Now, I am in “fighting form” down to my high school weight and I deal with people consistently approaching me with that look. That look that says, “Oh, you are dying.” And they ask me, “Are you okay? You look really bony.” To which I go, “I am fine, thanks. I weigh what I did in high school and no one ever called me bony then, so thanks.” Then I will hear, “But are you sure you’re okay because you are so thin.” To which, again, “Thanks—no one ever told me that before as I still have my tummy and my curves (though just one I guess with the other breast gone... but yes I am ok as far as I know.”

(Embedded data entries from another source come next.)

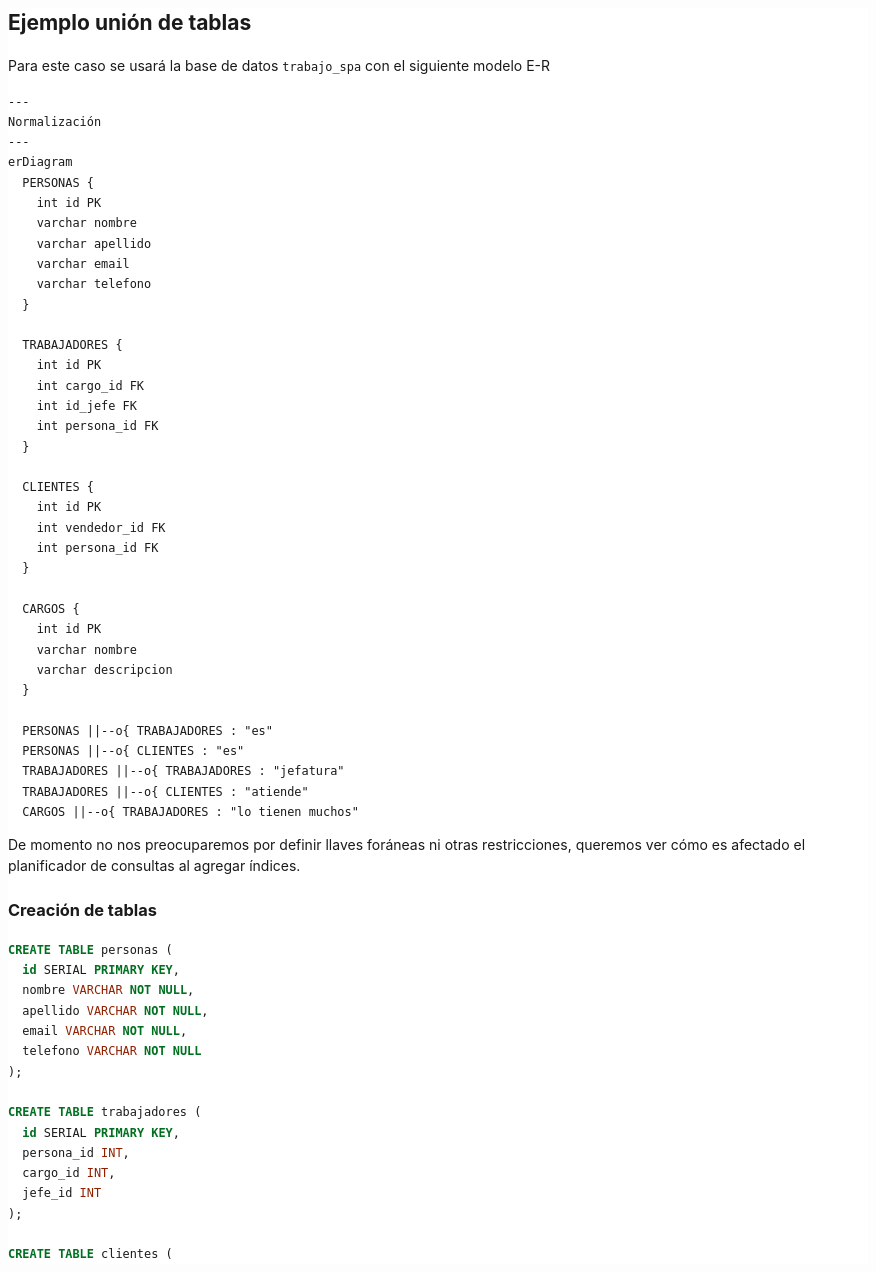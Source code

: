 ## Ejemplo unión de tablas

Para este caso se usará la base de datos `trabajo_spa` con el siguiente modelo E-R

```mermaid
---
Normalización
---
erDiagram
  PERSONAS {
    int id PK
    varchar nombre
    varchar apellido
    varchar email
    varchar telefono
  }

  TRABAJADORES {
    int id PK
    int cargo_id FK
    int id_jefe FK
    int persona_id FK
  }

  CLIENTES {
    int id PK
    int vendedor_id FK
    int persona_id FK
  }

  CARGOS {
    int id PK
    varchar nombre
    varchar descripcion
  }

  PERSONAS ||--o{ TRABAJADORES : "es"
  PERSONAS ||--o{ CLIENTES : "es"
  TRABAJADORES ||--o{ TRABAJADORES : "jefatura"
  TRABAJADORES ||--o{ CLIENTES : "atiende"
  CARGOS ||--o{ TRABAJADORES : "lo tienen muchos"
```

De momento no nos preocuparemos por definir llaves foráneas ni otras restricciones, queremos ver cómo es afectado el planificador de consultas al agregar índices.

### Creación de tablas

```sql
CREATE TABLE personas (
  id SERIAL PRIMARY KEY,
  nombre VARCHAR NOT NULL,
  apellido VARCHAR NOT NULL,
  email VARCHAR NOT NULL,
  telefono VARCHAR NOT NULL
);

CREATE TABLE trabajadores (
  id SERIAL PRIMARY KEY,
  persona_id INT,
  cargo_id INT,
  jefe_id INT
);

CREATE TABLE clientes (
```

It never stops really. People just often do not know what to say or do around cancer survivors in training. It happens to me quite a lot and I chose to let it flow off my back now. I take the pitying looks and think about how much instead I pity THEM. They do not know yet that life is for the living. That nothing is worth getting stressed over. That they are beautiful no matter their shape or size. That even if things really suck right now it is nothing compared to dealing with a life-threatening illness for themselves of their loved ones (God forbid). They do not have people who love them unconditionally and who they can IG chat with or call at 2 a.m. to share the new world, these new words and experiences we know and go through as cancer soon to be survivors.
I want to take a minute and take my hat off to the women I follow, who I have come to know and love, who are trying to do all that they can to take back their lives from this beast called cancer. I was lucky to have had my children before I was diagnosed with cancer. The type of breast cancer I had is one that makes any future children impossible, which at times, even though I am “older” at 41 is something that makes me think about what my third child might have been like if I had been able to have another. I know I probably would not have had another but I had the choice before. Now, I do not.
My body has been in menopause for a year this month. I take a shot to suppress my ovaries every three months and I take a daily hormone inhibitor pill. Still, if I am you know with my husband, I have to use another form of protection JUST IN CASE. As my husband looked at me and I fell pregnant in the past (though struggled with some miscarriages), I have to be very careful as I do not want to be in the position where I fall pregnant and it’s my life or theirs.
I follow women who were not lucky enough to have had their children already but still want to start a family. I think they are true heroes. It is not easy to plan and grow your family under normal circumstances and to do it after cancer (or the women who were diagnosed during pregnancy). WOW I want to say God bless and good luck to all of you who are out there building your families for the first or third time behind this wall of “cancer patient.”
I spent my son’s pregnancy worried and stressed after my miscarriages only for fear he would not make it, but to worry also about your OWN health and if you can do it without waking the beast is even scarier. Of course, not all breast cancer is the same. Not all people have hormone positive breast cancer, as I do/did. My cancer was fed from ER/PR (estrogen and progesterone).
So this post is to all the soon-to-be mamas out there who know what it is like to be bald, to lose a boob, to lose their sense of constancy in this life—may your have tons of baby dust, be fertile and have uneventful pregnancies. May you all hear from your daughter as I did recently from mine that, “MOM, the world does not revolve around you and your ONE BOOB!”—I mean, I had no idea of that until she told me. May you all hear your son say to you, “Mom, you are boring. Dad is more fun.” (Yes, it is true but I am also an adult and my husband is a large child—in the best of ways, I love him dearly but he is just a big kid...)
So here is to us—the parents who know what battle scars look like, who know when to get stressed and when to just let it go. We have been to hell and back and we have no clue that once we have teenagers, it is ALL OVER. Can’t wait to get there together!